2: https://fedran.com/flight-of-the-scions/chapter-07/
This chapter has a fairly decent sexual undercurrent here, but it is much more unfocused than Rutejìmo's story. The main reason is Kanéko is young and doesn't know what she wants. She went from a sheltered girl who rarely saw more than twenty people in a month to having a cute guy paying attention to her just when everything else feels like it is going wrong.

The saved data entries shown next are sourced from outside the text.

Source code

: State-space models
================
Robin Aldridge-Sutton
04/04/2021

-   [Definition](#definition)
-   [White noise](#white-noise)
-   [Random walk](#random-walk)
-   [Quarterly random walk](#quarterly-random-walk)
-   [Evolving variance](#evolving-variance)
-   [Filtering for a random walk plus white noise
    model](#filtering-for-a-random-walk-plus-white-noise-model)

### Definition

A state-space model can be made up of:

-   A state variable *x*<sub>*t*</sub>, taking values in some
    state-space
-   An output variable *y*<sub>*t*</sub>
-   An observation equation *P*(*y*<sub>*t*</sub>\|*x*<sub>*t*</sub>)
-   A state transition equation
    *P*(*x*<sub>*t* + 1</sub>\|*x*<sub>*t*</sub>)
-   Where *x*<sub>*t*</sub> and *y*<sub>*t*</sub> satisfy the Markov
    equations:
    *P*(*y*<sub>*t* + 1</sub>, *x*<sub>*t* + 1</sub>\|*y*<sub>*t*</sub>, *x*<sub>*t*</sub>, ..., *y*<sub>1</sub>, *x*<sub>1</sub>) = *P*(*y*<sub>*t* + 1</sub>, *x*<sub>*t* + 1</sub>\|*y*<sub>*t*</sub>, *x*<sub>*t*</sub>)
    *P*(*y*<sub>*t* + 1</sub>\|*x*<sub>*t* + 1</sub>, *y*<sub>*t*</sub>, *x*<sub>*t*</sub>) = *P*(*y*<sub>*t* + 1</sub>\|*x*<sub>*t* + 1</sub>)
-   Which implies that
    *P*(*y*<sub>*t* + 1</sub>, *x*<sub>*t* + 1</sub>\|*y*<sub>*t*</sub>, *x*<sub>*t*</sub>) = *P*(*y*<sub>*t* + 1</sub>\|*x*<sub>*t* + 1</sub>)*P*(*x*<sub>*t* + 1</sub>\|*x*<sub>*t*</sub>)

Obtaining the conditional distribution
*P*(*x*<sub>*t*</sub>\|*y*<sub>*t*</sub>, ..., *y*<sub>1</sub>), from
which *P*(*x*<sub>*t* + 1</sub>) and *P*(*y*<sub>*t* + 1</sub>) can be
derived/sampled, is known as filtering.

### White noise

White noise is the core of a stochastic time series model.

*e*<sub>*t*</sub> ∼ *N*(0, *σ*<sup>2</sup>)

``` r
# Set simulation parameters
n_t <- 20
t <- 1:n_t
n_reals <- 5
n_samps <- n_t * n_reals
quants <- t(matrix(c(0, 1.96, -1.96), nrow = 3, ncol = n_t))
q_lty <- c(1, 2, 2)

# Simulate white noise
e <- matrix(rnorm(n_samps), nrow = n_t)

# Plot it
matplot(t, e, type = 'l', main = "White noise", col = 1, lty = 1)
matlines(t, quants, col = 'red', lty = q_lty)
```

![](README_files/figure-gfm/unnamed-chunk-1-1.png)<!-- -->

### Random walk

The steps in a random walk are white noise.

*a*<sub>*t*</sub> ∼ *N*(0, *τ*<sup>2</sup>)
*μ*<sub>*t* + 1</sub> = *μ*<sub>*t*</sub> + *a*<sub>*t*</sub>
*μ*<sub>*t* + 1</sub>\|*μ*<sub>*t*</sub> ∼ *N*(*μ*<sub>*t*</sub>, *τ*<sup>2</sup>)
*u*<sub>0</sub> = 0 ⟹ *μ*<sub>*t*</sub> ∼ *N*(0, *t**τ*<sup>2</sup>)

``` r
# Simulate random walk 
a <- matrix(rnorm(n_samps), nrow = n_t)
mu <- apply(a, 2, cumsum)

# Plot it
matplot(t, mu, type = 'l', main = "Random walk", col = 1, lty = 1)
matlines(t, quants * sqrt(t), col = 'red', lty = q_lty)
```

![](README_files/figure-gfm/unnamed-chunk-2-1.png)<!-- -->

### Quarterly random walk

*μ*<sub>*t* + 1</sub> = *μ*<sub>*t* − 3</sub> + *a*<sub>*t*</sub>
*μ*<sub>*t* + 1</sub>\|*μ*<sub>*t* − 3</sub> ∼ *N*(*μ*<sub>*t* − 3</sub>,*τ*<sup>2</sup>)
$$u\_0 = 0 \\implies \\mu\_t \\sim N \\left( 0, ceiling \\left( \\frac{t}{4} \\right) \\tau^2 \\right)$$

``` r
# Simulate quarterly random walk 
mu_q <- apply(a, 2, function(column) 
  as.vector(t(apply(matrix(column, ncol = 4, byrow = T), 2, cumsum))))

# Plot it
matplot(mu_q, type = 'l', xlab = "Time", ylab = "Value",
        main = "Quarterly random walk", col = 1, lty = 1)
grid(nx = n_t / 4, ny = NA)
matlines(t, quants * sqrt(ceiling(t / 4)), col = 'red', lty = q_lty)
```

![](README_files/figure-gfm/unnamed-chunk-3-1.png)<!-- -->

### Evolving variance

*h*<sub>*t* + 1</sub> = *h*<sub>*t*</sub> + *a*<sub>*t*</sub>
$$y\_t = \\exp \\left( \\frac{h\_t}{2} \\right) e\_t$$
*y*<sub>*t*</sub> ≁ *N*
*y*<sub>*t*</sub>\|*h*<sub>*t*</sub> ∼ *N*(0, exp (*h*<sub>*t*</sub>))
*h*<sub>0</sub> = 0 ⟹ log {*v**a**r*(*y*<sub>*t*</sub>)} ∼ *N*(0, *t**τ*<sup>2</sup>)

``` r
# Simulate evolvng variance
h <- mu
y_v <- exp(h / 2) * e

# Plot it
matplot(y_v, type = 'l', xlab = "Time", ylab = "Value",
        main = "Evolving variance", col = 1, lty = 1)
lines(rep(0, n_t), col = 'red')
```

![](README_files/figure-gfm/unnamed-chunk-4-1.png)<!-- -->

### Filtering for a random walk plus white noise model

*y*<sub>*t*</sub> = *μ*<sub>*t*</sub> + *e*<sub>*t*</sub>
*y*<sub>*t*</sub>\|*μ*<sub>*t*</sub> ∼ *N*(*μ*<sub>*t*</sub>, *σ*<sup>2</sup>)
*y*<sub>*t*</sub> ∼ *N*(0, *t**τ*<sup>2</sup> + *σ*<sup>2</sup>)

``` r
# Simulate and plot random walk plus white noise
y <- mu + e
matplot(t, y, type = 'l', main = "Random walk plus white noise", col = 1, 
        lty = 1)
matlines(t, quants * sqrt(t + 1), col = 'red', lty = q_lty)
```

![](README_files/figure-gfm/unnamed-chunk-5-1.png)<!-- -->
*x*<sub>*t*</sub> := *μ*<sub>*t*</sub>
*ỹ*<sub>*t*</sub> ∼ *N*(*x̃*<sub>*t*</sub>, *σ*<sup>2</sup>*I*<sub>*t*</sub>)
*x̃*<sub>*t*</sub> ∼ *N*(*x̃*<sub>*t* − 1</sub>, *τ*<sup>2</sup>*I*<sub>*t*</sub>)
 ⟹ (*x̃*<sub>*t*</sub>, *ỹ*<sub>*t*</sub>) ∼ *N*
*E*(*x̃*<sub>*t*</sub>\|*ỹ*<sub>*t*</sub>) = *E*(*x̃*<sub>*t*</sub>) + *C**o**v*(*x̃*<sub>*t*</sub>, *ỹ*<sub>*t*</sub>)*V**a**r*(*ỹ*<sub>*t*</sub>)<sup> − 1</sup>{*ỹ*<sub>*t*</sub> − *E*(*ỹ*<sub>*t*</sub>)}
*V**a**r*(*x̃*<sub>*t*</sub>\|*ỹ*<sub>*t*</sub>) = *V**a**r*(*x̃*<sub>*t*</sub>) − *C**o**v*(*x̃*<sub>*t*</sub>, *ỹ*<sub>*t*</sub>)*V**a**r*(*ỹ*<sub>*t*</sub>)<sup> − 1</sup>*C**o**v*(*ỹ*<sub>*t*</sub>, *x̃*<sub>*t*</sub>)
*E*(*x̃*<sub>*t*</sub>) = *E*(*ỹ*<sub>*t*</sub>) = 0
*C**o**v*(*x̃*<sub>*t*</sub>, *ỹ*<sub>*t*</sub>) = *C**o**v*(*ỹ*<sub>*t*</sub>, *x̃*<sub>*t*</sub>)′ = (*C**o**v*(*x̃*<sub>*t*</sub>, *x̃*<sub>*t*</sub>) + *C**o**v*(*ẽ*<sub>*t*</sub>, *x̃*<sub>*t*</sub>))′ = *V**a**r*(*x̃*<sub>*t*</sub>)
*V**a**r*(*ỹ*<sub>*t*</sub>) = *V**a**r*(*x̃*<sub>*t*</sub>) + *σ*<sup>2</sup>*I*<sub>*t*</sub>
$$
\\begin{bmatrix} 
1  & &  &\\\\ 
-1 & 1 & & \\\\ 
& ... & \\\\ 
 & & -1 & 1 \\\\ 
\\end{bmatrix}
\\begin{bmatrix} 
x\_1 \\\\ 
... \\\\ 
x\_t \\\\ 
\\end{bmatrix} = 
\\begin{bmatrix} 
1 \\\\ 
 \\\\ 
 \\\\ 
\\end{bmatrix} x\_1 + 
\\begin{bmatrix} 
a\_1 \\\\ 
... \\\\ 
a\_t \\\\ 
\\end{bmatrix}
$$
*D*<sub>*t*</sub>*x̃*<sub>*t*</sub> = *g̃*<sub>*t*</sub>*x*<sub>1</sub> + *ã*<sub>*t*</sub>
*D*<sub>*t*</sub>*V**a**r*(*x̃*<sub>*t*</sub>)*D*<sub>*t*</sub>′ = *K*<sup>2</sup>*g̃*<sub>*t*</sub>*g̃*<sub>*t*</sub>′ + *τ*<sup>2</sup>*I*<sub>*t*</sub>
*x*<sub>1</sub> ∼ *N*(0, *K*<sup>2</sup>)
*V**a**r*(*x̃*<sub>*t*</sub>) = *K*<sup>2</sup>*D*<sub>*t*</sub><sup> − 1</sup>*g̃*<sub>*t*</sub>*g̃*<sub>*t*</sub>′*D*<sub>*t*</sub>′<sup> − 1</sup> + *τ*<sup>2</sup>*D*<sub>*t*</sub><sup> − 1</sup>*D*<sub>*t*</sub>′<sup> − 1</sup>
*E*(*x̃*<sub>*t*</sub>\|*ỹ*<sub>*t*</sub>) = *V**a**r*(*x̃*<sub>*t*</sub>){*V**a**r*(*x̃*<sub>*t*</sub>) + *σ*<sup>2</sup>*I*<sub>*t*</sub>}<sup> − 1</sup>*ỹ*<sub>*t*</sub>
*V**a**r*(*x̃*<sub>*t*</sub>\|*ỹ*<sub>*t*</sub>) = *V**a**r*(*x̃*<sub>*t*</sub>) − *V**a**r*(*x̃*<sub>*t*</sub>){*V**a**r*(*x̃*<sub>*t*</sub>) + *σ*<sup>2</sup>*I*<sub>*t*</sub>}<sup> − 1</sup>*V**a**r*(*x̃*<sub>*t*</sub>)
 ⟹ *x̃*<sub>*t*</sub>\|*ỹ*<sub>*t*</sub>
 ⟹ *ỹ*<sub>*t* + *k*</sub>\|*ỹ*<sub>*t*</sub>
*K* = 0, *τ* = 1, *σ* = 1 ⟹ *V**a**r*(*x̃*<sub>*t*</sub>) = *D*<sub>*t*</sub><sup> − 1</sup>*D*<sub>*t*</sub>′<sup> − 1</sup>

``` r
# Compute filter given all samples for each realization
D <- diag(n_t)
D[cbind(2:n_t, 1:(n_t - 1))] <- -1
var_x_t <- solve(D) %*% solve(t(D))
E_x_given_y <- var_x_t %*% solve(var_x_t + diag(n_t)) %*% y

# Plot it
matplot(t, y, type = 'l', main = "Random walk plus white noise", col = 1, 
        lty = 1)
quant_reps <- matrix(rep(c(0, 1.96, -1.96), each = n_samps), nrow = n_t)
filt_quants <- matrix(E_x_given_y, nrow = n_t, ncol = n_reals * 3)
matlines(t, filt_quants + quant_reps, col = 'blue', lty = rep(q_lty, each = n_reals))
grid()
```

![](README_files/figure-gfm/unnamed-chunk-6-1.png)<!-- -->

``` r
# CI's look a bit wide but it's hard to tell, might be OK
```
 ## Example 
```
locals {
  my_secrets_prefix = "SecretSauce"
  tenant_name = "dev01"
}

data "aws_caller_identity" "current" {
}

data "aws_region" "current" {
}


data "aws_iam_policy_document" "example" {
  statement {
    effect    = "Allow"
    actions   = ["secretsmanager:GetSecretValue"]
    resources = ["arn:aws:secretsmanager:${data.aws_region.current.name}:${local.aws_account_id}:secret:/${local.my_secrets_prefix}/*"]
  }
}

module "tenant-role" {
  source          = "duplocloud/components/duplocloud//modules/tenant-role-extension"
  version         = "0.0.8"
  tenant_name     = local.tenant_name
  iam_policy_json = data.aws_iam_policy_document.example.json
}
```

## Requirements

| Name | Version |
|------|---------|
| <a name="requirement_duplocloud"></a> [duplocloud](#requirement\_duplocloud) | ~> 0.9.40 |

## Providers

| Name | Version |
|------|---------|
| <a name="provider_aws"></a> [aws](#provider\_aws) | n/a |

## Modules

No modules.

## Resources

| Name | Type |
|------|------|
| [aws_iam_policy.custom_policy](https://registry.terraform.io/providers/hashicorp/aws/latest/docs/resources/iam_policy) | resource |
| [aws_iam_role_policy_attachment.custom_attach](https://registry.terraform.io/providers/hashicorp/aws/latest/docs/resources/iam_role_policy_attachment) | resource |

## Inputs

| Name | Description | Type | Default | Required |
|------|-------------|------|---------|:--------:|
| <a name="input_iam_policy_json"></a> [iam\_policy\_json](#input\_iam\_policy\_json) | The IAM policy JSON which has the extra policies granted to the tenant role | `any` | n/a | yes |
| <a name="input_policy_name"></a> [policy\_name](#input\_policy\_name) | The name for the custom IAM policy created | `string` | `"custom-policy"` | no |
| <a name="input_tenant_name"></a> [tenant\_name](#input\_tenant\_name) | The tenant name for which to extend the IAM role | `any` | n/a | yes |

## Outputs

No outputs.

There is also the jealousy because Maris has some features that Kanéko wished she had. The world is coming out of a Rubenesque era as it enters the Victorian age and most of the “pretty” pictures she's been daydreaming about have women with lots of curves. Maris is one of those girls, with large breasts, wide hips, and an innocence that Kanéko doesn't have. I guess finding out that she has no magic and feeling like her father had abandoned her is one way of dragging someone down.
The biggest difference is that Kanéko will never have a crush like Rutejìmo. She has her own drive and pulls herself up, standing up on her own simply because she has to. These are two very different lives, though they start in similar manners.
For subscribers, I posted another two chapters but I skipped two. This week hasn't been a good one for writing, too many different projects and a brand new puppy has made it almost impossible to write. The missing chapters were resurrected from a previous version, back when I was trying to cut 100k words from the novel. Since I moved to a single point of view story (Kanéko's), I thought it would be appropriate to put these two chapters back. Since I haven't gotten to cleaning them up, I posted the ones past it.